* **Task brief**: A single number is the expected answer: the count of lines in the listing that hold the word "height".

^^^^

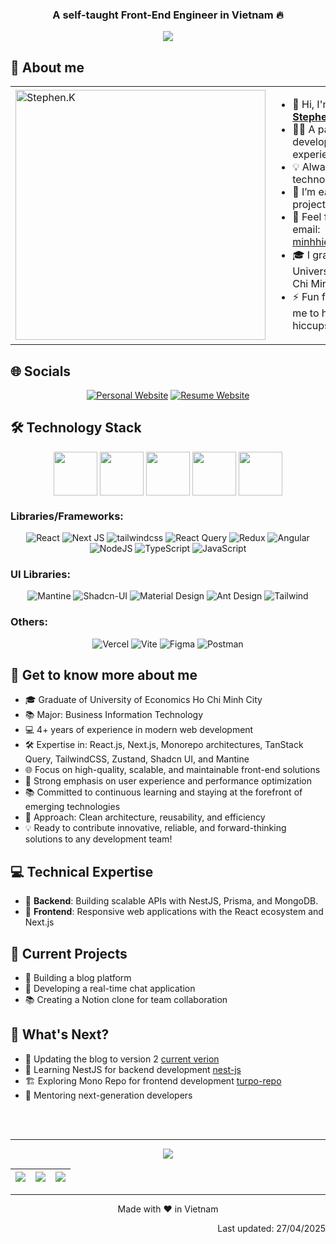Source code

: <div align="center">

### A self-taught Front-End Engineer in Vietnam 🔥

</div>

<!--<div align='center'><img src="https://res.cloudinary.com/hieu-buiminh/image/upload/v1744691061/github-wall_nwpnm7.svg"/></div>-->
<div align='center'><img src="https://res.cloudinary.com/hieu-buiminh/image/upload/v1745836658/Frame_79_iq8kak.png"/></div>

## 🔮 About me 
<!-- <img align="right" width="300" src="https://64.media.tumblr.com/0ef33bc5da2302250e8e957b5d82b1dd/dd627f1450762e3c-62/s640x960/a8b1ac295bc748f3541f0aed7a5a85a365794bd2.gif"/> -->

<table>
<tr>
  <td width="40%">
      <img
      src="https://i.imgur.com/DSW7JqA.png"
      width="400"
      alt="Stephen.K"
      style="object-fit: cover;"
      />
</td>
<td width="60%">

- 👋 Hi, I'm Hieu, also known as <ins>**Stephen**</ins>.
- 👨‍💻 A passionate front-end developer with over 4 years of experience.
- 💡 Always learning new technologies.
- 🌱 I’m eager to collaborate on projects, especially on GitHub.
- 📩 Feel free to reach out via email: [minhhieu2122000@gmail.com](minhhieu2122000@gmail.com)
- 🎓 I graduated from the University of Economics Ho Chi Minh City.
- ⚡ Fun fact about me: Don't ask me to have spicy food, I'll get hiccups 🥴

</td>
</tr>
</table>


## 🌐 Socials
<div align="center">

[![Personal Website](https://img.shields.io/badge/PersonalWebsite-FF1B2D?style=for-the-badge&logo=awesomelists&logoColor=white)](https://hieu-buiminh.io.vn/)
[![Resume Website](https://img.shields.io/badge/ResumeWebsite-6d4aff?style=for-the-badge&logo=readme&logoColor=white)](https://hieu-buiminh-resume.io.vn/)

</div>

## 🛠️ Technology Stack

<div align="center">
<img align="center" height="70" src="https://i.postimg.cc/CRJL1DKh/01.gif"/>
<img align="center" height="70" src="https://i.postimg.cc/68Bptztb/02.gif"/>
<img align="center" height="70" src="https://i.postimg.cc/yJd6SdJF/03.gif"/>
<img align="center" height="70" src="https://i.postimg.cc/GHFmW6ws/04.gif"/>
<img align="center" height="70" src="https://i.postimg.cc/GB5LPCY6/05.gif"/>
</div>

### Libraries/Frameworks:

<div align="center">

![React](https://img.shields.io/badge/react-%2320232a.svg?style=for-the-badge&logo=react&logoColor=%2361DAFB)
![Next JS](https://img.shields.io/badge/Next-black?style=for-the-badge&logo=next.js&logoColor=white)
<img alt='tailwindcss' src='https://img.shields.io/badge/Tailwind-100000?style=for-the-badge&logo=tailwindcss&logoColor=white&labelColor=000000&color=06B6D4'/>
![React Query](https://img.shields.io/badge/-React%20Query-FF4154?style=for-the-badge&logo=react%20query&logoColor=white)
![Redux](https://img.shields.io/badge/redux-%23593d88.svg?style=for-the-badge&logo=redux&logoColor=white)
![Angular](https://img.shields.io/badge/angular-%23DD0031.svg?style=for-the-badge&logo=angular&logoColor=white)
![NodeJS](https://img.shields.io/badge/node.js-6DA55F?style=for-the-badge&logo=node.js&logoColor=white)
![TypeScript](https://img.shields.io/badge/typescript-%23007ACC.svg?style=for-the-badge&logo=typescript&logoColor=white)
![JavaScript](https://img.shields.io/badge/javascript-%23323330.svg?style=for-the-badge&logo=javascript&logoColor=%23F7DF1E)

</div>

### UI Libraries:

<div align="center">

![Mantine](https://img.shields.io/badge/Mantine-ffffff?style=for-the-badge&logo=Mantine&logoColor=339af0)
![Shadcn-UI](https://img.shields.io/badge/Shadcn-ui?style=for-the-badge&logo=shadcn%2Fui&labelColor=%23000000&color=%23ffffff)
![Material Design](https://img.shields.io/badge/MUI-071b2f.svg?style=for-the-badge&logo=Material%20Design&logoColor=ffffff&labelColor=007fff)
![Ant Design](https://img.shields.io/badge/Ant%20Design-1668dc.svg?style=for-the-badge&logo=Ant%20Design&logoColor=107eff&labelColor=141414)
![Tailwind](https://img.shields.io/badge/Ant%20Design-1668dc.svg?style=for-the-badge&logo=Ant%20Design&logoColor=107eff&labelColor=141414)
</div>

### Others:

<div align="center">

![Vercel](https://img.shields.io/badge/vercel-%23000000.svg?style=for-the-badge&logo=vercel&logoColor=white)
![Vite](https://img.shields.io/badge/vite-%23646CFF.svg?style=for-the-badge&logo=vite&logoColor=white)
![Figma](https://img.shields.io/badge/figma-%23F24E1E.svg?style=for-the-badge&logo=figma&logoColor=white)
![Postman](https://img.shields.io/badge/Postman-FF6C37?style=for-the-badge&logo=postman&logoColor=white)

</div>


## 🎱 Get to know more about me

- 🎓 Graduate of University of Economics Ho Chi Minh City
- 📚 Major: Business Information Technology
- 💻 4+ years of experience in modern web development
- 🛠️ Expertise in: React.js, Next.js, Monorepo architectures, TanStack Query, TailwindCSS, Zustand, Shadcn UI, and Mantine
- 🌐 Focus on high-quality, scalable, and maintainable front-end solutions
- 🚀 Strong emphasis on user experience and performance optimization
- 📚 Committed to continuous learning and staying at the forefront of emerging technologies
- 🧩 Approach: Clean architecture, reusability, and efficiency
- 💡 Ready to contribute innovative, reliable, and forward-thinking solutions to any development team!

## 💻 Technical Expertise

- 🎯 **Backend**: Building scalable APIs with NestJS, Prisma, and MongoDB.
- 🎨 **Frontend**: Responsive web applications with the React ecosystem and Next.js

## 🚀 Current Projects

- 📝 Building a blog platform
- 💬 Developing a real-time chat application
- 📚 Creating a Notion clone for team collaboration

## 🎯 What's Next?
- 📝 Updating the blog to version 2 [current verion](https://hieu-buiminh.io.vn/)
- 📖 Learning NestJS for backend development [nest-js](https://nestjs.com/)
- 🏗️ Exploring Mono Repo for frontend development [turpo-repo](https://turborepo.com/docs)
- 🤝 Mentoring next-generation developers

<br>
<br>

---

<div align="center">
  
  <img src="https://github-readme-activity-graph.vercel.app/graph?username=Hieu-BuiMinh&theme=github-compact&hide_border=true" />

  
|![](https://github-profile-summary-cards.vercel.app/api/cards/stats?username=Hieu-BuiMinh&theme=dracula)|![](https://github-profile-summary-cards.vercel.app/api/cards/repos-per-language?username=Hieu-BuiMinh&theme=dracula)|![](https://github-profile-summary-cards.vercel.app/api/cards/most-commit-language?username=Hieu-BuiMinh&theme=dracula)|
|-----|------|------|
  
  <!--
  <img width="350px" src="https://github-readme-stats.vercel.app/api?username=Hieu-BuiMinh&theme=transparent&hide_border=false&include_all_commits=false&count_private=false" />
  <img width="350px" src="https://github-readme-stats.vercel.app/api/top-langs/?username=Hieu-BuiMinh&theme=transparent&hide_border=false&include_all_commits=false&count_private=false&layout=compact"/>
  <img width="350px" src="https://github-readme-streak-stats.herokuapp.com/?user=Hieu-BuiMinh&theme=transparent&hide_border=false"/>
  -->

</div>

---

<p align="center">Made with ❤️ in Vietnam</p>
<p align="right">Last updated: 27/04/2025</p>

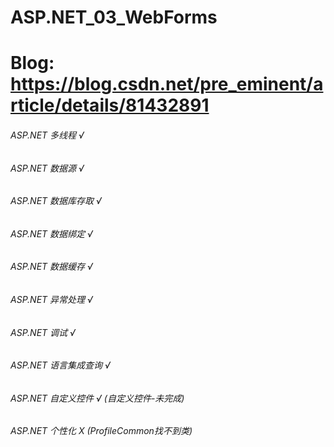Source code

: # ASP.NET_03_WebForms
# Blog: https://blog.csdn.net/pre_eminent/article/details/81432891
###### ASP.NET 多线程 √
###### ASP.NET 数据源 √
###### ASP.NET 数据库存取 √
###### ASP.NET 数据绑定 √
###### ASP.NET 数据缓存 √
###### ASP.NET 异常处理 √
###### ASP.NET 调试 √
###### ASP.NET 语言集成查询 √
###### ASP.NET 自定义控件 √ (自定义控件-未完成)
###### ASP.NET 个性化 X (ProfileCommon找不到类)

^^^^

* **Response area**: 5